WHAT IS EXPECTED — For this listing, the lines between the one holding "in Chapter 6 to HTT.)" and the one holding "prominent systems based", inclusive, must be set down exactly.

:::

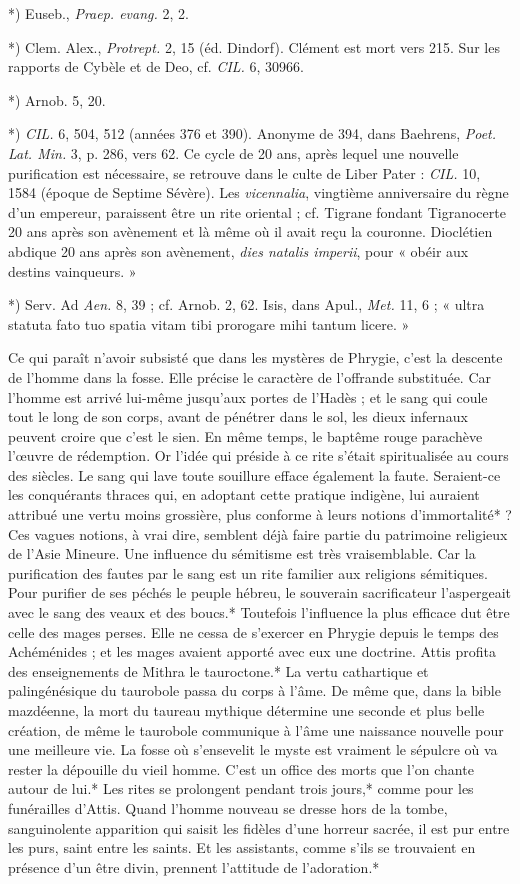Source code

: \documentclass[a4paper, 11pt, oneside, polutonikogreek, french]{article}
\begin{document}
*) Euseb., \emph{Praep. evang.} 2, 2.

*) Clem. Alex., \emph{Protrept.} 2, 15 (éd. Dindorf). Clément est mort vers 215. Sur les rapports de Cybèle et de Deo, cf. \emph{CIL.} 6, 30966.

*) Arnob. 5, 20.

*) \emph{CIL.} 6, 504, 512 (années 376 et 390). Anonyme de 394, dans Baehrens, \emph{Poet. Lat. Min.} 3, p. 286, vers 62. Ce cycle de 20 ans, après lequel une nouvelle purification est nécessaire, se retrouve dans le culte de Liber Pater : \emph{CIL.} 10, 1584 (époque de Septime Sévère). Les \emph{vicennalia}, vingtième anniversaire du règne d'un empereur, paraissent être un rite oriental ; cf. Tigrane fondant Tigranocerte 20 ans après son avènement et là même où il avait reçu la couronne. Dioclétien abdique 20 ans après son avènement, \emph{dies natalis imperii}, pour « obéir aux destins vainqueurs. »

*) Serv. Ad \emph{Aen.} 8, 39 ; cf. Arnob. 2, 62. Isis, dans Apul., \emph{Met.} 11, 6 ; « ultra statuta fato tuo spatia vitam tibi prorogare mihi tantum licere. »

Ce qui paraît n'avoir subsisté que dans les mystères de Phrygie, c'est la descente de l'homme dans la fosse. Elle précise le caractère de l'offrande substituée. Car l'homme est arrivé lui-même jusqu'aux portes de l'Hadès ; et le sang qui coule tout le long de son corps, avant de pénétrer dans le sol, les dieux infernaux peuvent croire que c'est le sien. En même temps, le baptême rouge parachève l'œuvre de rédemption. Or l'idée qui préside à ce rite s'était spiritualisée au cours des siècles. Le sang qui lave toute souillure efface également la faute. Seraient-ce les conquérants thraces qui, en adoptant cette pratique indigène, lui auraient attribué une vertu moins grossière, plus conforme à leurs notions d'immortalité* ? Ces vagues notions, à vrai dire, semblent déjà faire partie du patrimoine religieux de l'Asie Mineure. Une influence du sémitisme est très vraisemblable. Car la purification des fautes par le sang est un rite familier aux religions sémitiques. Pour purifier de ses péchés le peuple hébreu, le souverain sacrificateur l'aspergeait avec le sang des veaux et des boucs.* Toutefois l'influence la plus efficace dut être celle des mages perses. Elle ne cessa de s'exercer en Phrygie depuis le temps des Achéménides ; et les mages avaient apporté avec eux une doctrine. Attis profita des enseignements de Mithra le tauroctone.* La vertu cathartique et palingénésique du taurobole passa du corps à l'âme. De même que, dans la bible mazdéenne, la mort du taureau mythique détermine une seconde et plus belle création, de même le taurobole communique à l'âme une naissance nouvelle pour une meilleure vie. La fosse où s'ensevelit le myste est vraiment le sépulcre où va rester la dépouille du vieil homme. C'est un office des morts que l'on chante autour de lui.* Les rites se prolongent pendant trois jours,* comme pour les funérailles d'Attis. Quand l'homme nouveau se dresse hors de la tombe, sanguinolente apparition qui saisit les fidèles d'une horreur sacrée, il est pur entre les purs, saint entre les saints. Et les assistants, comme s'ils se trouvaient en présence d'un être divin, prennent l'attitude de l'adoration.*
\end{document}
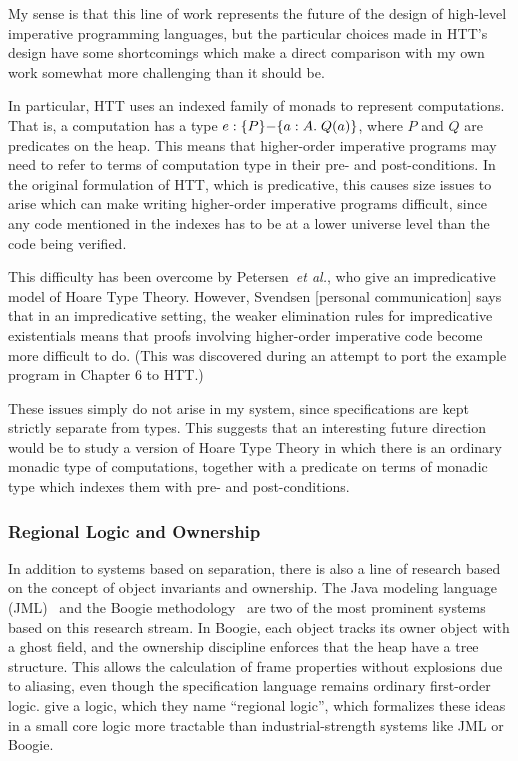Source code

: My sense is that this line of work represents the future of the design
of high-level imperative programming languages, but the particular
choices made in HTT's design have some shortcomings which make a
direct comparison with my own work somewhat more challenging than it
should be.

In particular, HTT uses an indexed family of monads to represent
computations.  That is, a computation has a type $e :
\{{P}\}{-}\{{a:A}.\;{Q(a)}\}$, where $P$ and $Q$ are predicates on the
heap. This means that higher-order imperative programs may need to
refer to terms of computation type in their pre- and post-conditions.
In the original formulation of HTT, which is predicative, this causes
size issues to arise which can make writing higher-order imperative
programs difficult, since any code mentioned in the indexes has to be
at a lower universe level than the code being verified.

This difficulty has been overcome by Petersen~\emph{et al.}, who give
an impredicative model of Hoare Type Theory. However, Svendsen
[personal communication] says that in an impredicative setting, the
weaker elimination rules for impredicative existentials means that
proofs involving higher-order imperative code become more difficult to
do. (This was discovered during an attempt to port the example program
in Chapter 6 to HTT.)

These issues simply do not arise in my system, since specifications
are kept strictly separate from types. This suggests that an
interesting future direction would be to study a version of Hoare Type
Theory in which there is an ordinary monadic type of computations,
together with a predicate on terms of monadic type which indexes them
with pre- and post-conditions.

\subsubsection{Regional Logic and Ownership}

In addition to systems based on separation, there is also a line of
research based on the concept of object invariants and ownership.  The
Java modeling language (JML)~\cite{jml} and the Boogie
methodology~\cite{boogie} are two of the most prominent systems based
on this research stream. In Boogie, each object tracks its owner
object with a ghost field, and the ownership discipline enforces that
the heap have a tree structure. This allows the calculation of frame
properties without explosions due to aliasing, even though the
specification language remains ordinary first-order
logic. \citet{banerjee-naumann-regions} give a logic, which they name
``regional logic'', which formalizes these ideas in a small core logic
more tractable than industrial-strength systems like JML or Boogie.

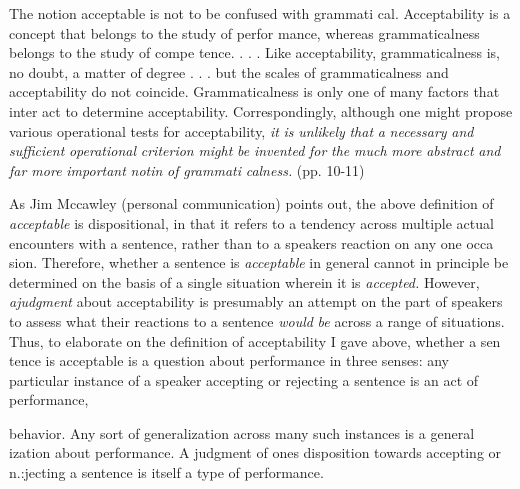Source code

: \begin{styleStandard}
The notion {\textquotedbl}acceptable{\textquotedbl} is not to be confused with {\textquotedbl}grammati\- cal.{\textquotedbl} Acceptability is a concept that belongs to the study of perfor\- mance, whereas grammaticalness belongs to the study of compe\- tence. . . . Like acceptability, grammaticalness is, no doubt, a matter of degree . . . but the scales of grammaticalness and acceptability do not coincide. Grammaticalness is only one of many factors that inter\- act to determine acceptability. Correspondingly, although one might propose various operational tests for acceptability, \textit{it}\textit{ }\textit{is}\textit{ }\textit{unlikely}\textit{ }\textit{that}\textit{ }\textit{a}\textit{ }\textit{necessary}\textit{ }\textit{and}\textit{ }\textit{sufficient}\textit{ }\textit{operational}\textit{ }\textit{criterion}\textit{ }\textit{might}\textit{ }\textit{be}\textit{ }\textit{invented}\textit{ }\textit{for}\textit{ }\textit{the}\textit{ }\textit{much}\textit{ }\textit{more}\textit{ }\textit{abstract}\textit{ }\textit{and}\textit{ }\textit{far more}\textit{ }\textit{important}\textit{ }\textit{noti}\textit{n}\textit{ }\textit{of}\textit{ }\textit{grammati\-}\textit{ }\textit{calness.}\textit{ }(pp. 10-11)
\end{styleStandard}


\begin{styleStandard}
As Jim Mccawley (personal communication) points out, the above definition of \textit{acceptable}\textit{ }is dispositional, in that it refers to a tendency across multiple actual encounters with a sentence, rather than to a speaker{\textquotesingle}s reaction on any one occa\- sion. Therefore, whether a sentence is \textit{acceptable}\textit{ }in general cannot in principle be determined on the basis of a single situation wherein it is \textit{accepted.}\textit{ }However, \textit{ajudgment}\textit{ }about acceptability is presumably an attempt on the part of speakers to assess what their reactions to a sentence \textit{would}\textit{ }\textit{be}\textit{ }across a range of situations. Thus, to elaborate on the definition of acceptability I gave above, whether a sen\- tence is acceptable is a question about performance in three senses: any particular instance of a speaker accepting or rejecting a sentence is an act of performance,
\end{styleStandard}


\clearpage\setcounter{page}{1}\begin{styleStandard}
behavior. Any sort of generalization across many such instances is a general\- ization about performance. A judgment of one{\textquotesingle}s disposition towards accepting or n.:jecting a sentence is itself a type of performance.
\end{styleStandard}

:::

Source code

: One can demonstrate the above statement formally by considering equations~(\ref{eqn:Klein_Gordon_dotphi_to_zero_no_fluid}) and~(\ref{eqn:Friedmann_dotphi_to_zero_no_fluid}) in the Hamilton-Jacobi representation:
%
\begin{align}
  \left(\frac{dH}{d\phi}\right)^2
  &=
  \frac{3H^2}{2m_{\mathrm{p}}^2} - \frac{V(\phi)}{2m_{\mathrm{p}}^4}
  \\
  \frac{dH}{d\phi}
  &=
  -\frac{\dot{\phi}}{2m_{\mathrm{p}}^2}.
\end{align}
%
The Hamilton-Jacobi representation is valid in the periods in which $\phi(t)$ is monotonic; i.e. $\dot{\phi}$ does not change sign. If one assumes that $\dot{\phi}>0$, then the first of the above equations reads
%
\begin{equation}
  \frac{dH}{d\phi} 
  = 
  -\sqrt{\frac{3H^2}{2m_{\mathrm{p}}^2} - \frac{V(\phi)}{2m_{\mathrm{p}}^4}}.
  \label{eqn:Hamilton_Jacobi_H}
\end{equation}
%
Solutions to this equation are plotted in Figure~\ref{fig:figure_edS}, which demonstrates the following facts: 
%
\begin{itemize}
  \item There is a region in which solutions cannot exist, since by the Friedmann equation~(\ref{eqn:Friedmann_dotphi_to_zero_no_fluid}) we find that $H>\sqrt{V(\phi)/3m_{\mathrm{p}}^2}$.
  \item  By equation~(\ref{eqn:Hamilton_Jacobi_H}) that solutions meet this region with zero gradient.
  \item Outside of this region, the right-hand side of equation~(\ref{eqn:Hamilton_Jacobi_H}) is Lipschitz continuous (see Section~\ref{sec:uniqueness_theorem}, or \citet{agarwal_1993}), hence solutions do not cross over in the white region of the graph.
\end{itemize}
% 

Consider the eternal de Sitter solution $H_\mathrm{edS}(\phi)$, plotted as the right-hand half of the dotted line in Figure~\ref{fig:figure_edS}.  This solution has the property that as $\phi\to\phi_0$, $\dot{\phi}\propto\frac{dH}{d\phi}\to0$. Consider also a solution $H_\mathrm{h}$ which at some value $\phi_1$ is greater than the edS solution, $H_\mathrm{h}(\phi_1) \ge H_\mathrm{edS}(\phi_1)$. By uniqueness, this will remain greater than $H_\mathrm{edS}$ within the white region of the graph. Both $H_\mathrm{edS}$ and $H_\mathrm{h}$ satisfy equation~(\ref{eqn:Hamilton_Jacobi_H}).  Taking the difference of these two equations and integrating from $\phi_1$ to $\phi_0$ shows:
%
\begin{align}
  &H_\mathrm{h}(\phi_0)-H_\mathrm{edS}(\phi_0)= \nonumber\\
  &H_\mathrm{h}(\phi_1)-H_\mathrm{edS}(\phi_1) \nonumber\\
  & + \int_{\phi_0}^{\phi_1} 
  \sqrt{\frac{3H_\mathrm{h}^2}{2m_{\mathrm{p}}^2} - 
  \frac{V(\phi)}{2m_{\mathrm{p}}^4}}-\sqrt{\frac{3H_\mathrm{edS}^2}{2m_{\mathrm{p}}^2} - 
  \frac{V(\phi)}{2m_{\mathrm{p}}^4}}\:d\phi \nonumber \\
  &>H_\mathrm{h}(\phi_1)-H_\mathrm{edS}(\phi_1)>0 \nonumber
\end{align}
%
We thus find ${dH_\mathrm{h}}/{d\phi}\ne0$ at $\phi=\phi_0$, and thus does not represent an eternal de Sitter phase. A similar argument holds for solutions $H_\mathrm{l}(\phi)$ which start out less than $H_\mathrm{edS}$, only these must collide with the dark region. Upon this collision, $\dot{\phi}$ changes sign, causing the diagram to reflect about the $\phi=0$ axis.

:::

OUTPUT —
in Chapter 6 to HTT.)

These issues simply do not arise in my system, since specifications
are kept strictly separate from types. This suggests that an
interesting future direction would be to study a version of Hoare Type
Theory in which there is an ordinary monadic type of computations,
together with a predicate on terms of monadic type which indexes them
with pre- and post-conditions.

\subsubsection{Regional Logic and Ownership}

In addition to systems based on separation, there is also a line of
research based on the concept of object invariants and ownership.  The
Java modeling language (JML)~\cite{jml} and the Boogie
methodology~\cite{boogie} are two of the most prominent systems based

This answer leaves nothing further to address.